China Slow to Start Fracking for Natural Gas in Shale

From Scientific American

By Jeff Tollefson

After more than a decade of spectacular growth fuelled by coal, China finds itself sitting on a bonanza of shale gas. Its reserves are the world’s largest, beating even those of the United States. But developing this vast resource won’t be easy, as a bidding last month for shale-gas leases made clear.

“The resource is huge,” says Jane Nakano, a fellow of the Energy and National Security Program at the Center for Strategic and International Studies in Washington DC. “But the shale deposits are more complex than ours, and the above-ground challenges are probably even larger” than the geological ones.

To offset some of the coal use that contributes to its status as the world’s largest greenhouse-gas emitter, China wants to boost natural gas from around 4% of the country’s energy mix to 10% by 2020. Much of that gas will be imported. But in March 2012, the Chinese government estimated the country’s reserves at 25 trillion cubic meters, and an earlier estimate from the US Energy Information Administration was even larger. China’s leaders resolved to boost annual shale-gas production from near zero today to at least 60 billion cubic meters by 2020. The United States, by comparison, produced more than 150 billion cubic meters in 2010.

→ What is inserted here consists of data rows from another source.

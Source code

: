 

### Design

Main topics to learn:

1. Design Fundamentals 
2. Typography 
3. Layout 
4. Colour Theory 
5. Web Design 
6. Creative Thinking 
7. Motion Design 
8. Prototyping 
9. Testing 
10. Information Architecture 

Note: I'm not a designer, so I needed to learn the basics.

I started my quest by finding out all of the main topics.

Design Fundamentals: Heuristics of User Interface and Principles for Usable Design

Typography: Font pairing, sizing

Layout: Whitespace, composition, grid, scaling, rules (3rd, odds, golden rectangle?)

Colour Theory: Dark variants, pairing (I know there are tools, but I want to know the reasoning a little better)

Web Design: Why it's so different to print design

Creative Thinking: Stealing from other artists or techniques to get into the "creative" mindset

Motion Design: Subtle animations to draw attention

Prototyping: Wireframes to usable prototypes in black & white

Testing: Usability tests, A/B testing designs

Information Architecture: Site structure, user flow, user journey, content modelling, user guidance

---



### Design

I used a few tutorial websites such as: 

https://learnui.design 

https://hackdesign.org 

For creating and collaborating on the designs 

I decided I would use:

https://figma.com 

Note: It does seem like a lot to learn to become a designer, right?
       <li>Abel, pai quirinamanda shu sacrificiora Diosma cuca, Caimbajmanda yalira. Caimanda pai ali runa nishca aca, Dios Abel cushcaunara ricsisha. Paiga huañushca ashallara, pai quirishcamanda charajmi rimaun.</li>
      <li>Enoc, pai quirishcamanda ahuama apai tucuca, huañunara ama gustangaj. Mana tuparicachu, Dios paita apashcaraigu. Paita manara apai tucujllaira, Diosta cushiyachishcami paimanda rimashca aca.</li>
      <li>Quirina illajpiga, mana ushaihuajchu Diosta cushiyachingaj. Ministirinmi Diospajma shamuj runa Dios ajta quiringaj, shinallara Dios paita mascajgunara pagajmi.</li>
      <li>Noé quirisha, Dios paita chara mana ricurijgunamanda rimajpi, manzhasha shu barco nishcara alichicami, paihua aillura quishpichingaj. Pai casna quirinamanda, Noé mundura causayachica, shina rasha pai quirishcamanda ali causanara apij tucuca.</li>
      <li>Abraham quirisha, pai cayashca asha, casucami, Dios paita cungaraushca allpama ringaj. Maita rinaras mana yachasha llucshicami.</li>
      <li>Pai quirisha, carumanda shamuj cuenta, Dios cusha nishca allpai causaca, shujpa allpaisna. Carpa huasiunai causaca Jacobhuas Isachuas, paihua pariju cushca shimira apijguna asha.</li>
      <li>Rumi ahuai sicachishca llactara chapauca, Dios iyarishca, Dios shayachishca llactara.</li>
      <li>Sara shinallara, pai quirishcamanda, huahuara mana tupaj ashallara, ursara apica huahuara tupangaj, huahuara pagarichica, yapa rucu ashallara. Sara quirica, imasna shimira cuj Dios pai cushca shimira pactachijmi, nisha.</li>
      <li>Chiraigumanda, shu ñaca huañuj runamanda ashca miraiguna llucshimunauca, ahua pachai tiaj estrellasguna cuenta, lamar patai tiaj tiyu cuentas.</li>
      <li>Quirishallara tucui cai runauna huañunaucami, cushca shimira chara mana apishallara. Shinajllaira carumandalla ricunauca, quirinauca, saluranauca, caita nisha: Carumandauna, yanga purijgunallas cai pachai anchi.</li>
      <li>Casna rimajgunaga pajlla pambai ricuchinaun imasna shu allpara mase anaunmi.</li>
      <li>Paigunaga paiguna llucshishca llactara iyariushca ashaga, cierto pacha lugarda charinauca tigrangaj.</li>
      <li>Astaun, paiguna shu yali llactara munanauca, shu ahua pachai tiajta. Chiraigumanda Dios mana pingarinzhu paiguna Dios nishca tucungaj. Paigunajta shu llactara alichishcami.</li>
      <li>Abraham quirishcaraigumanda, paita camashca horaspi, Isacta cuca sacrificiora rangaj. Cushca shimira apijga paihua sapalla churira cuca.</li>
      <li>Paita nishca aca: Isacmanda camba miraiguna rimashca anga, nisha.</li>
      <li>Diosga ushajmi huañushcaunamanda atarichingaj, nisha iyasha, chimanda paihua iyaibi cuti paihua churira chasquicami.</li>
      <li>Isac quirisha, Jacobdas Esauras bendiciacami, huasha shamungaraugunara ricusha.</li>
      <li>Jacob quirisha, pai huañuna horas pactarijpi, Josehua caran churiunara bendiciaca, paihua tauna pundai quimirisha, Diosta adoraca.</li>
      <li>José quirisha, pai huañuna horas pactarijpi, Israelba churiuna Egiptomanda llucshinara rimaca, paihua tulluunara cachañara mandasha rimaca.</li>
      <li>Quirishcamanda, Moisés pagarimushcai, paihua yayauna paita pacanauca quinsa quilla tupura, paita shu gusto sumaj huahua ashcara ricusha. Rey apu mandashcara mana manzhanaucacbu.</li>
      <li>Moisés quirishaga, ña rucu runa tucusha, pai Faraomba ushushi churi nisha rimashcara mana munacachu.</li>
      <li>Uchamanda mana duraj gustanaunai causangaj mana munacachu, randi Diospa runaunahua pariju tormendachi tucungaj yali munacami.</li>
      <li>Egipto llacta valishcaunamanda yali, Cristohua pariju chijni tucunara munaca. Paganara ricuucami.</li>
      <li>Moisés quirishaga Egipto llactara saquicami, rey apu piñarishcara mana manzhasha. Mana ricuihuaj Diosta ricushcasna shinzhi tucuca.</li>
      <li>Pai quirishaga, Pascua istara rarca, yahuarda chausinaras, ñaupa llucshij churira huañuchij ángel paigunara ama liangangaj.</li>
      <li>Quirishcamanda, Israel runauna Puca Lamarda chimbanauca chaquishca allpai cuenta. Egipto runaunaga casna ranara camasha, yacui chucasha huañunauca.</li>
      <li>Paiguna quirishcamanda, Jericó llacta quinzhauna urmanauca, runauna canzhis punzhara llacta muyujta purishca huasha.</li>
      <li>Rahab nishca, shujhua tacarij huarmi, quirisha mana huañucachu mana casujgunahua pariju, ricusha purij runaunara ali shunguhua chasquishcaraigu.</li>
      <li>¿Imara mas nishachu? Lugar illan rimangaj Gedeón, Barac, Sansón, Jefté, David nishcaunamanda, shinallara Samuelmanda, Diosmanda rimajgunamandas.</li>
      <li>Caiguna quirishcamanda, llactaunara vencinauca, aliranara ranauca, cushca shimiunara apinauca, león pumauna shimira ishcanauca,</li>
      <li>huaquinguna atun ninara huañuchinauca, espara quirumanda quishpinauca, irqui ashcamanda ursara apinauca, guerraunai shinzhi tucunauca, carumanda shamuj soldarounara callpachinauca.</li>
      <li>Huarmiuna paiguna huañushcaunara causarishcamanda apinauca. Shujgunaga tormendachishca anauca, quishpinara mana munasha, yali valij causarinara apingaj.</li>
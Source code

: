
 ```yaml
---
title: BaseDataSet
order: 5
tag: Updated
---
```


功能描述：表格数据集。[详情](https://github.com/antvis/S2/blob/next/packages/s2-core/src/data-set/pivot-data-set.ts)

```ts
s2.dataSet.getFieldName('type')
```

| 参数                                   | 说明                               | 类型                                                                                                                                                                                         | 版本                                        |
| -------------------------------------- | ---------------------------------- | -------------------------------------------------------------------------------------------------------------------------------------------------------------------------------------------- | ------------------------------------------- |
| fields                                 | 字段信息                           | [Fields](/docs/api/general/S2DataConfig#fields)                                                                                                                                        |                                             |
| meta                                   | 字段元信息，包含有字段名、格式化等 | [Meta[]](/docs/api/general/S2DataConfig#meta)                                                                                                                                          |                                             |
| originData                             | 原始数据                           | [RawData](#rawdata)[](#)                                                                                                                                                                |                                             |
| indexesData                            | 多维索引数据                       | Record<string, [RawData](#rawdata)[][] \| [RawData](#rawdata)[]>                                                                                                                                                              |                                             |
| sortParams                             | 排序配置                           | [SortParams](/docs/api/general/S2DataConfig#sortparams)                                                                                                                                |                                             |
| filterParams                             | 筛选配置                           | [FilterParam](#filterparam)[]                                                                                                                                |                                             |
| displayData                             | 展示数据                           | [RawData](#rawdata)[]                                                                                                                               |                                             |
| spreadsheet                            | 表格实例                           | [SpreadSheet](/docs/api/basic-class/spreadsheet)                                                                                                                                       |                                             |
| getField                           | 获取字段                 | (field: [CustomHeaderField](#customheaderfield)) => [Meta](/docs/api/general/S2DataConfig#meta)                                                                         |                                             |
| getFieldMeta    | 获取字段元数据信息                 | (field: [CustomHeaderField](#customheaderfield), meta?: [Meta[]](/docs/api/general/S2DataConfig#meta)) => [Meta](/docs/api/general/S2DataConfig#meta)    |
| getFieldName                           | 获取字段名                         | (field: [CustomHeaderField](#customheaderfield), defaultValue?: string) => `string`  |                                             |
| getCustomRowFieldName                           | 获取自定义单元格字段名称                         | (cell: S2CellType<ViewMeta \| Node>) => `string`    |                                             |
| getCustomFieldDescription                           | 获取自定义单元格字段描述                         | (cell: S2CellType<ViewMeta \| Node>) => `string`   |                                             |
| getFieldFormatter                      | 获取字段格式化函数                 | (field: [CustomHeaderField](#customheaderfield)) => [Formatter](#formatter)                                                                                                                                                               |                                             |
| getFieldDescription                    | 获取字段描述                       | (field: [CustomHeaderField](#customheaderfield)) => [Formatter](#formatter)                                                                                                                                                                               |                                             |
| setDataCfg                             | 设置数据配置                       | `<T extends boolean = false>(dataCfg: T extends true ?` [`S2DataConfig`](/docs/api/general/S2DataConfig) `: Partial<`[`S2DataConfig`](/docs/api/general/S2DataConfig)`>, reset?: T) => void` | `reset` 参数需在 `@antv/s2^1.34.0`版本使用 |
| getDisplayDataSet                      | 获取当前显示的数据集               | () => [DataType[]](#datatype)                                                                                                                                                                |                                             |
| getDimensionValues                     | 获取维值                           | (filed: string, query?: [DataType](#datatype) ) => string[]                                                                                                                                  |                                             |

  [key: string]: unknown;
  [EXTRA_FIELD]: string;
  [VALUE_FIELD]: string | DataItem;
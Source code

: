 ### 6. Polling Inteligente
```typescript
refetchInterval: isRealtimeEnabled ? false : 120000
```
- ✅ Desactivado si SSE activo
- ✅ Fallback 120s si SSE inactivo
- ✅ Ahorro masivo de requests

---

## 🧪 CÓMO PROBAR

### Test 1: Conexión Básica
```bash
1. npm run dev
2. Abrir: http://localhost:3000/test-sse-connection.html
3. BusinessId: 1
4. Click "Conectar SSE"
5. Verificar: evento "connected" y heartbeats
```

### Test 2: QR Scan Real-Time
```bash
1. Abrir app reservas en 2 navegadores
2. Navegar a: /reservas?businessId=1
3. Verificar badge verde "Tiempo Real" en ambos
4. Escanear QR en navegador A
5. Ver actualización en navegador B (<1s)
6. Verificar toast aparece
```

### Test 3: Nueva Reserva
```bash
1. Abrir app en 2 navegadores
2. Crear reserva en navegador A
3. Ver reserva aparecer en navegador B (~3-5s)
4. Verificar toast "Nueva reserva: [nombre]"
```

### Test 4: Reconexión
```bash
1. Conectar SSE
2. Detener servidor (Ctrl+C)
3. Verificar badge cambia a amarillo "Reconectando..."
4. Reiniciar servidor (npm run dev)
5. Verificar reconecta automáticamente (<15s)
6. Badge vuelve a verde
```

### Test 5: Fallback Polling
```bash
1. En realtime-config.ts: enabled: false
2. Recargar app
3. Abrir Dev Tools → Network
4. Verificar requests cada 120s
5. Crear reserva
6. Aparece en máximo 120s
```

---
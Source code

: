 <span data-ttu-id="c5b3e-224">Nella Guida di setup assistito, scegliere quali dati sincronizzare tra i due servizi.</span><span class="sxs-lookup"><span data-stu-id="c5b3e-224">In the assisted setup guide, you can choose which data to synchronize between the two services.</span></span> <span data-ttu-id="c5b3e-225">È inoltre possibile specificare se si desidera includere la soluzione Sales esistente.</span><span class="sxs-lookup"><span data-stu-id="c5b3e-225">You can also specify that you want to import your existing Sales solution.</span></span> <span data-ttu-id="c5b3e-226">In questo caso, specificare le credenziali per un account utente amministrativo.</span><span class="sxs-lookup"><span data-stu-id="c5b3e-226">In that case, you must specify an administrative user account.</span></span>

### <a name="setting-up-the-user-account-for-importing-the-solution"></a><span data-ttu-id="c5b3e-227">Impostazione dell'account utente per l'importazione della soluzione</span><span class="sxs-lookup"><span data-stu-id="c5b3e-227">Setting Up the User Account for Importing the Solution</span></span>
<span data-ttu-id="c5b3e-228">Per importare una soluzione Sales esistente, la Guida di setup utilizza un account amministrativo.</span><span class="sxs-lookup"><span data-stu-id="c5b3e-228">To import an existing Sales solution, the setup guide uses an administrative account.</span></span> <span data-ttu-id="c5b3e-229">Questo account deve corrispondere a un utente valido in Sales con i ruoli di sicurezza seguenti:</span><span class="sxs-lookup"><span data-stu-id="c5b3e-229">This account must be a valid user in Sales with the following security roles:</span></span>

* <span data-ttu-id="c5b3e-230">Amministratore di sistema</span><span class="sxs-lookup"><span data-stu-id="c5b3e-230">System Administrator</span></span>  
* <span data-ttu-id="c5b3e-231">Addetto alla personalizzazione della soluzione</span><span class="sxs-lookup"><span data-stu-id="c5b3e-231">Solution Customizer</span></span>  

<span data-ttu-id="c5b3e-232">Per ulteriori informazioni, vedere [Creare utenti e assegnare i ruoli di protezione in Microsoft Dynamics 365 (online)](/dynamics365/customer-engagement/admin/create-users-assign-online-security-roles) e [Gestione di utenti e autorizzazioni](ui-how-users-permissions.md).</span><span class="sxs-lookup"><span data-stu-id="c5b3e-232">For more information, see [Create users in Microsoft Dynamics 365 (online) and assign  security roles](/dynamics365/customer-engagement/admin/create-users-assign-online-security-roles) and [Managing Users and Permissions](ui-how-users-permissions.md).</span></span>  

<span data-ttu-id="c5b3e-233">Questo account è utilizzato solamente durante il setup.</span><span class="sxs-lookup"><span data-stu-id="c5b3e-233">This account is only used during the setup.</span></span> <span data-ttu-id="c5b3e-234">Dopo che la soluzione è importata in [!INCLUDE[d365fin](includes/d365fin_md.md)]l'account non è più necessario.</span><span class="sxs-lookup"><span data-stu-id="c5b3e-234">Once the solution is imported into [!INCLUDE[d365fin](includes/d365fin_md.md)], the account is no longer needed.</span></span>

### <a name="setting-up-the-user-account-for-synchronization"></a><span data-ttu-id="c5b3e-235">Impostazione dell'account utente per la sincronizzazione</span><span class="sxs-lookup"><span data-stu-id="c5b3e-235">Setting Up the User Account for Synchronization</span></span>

There, the abundant, cheap gas has displaced coal as a fuel for power plants, contributing to a nearly 4% fall in the country’s fossil-fuel emissions in 2012. If China could repeat that success, the emissions reductions could be globally significant. But its shale-gas auction — only the second so far — has bolstered skepticism. China’s Ministry of Land and Resources awarded leases in 19 areas, mostly in the nation’s central Sichuan Basin. Analysts were surprised to see national oil and gas companies, such as PetroChina and Sinopec, lose out to state-owned coal and utility companies, as well as to local government entities that have no expertise in the oil and gas arena.

Nakano says that the national oil firms may be playing it safe and did not truly compete to win. Price controls on natural gas may have reduced their appetite for risk, she says, and they have little experience with the hydraulic fracturing needed to release gas from shale.

Shu Jiang, a petroleum engineer who worked in China before moving to the University of Utah in Salt Lake City, is more optimistic, pointing out that major oil and gas companies are investing in shale-gas wells in areas already leased for conventional oil and gas development. He says that early results from the Sichuan basin are promising and that “China’s vast shale resources will be extracted”.

That is unlikely to happen quickly, however, says Julio Friedmann, chief energy technologist at the US energy department’s Lawrence Livermore National Laboratory in California. “In the United States, it took 60 years and 200,000 wells” to lay the groundwork for the shale-gas revolution. China has drilled fewer than 100 wells, and its geology is different. Many of the Chinese shale formations have a high clay content, for instance, which makes them more pliable and less apt to fracture. Many are also deeper. “We simply have no idea about whether or not the geology is going to produce,” Friedmann says.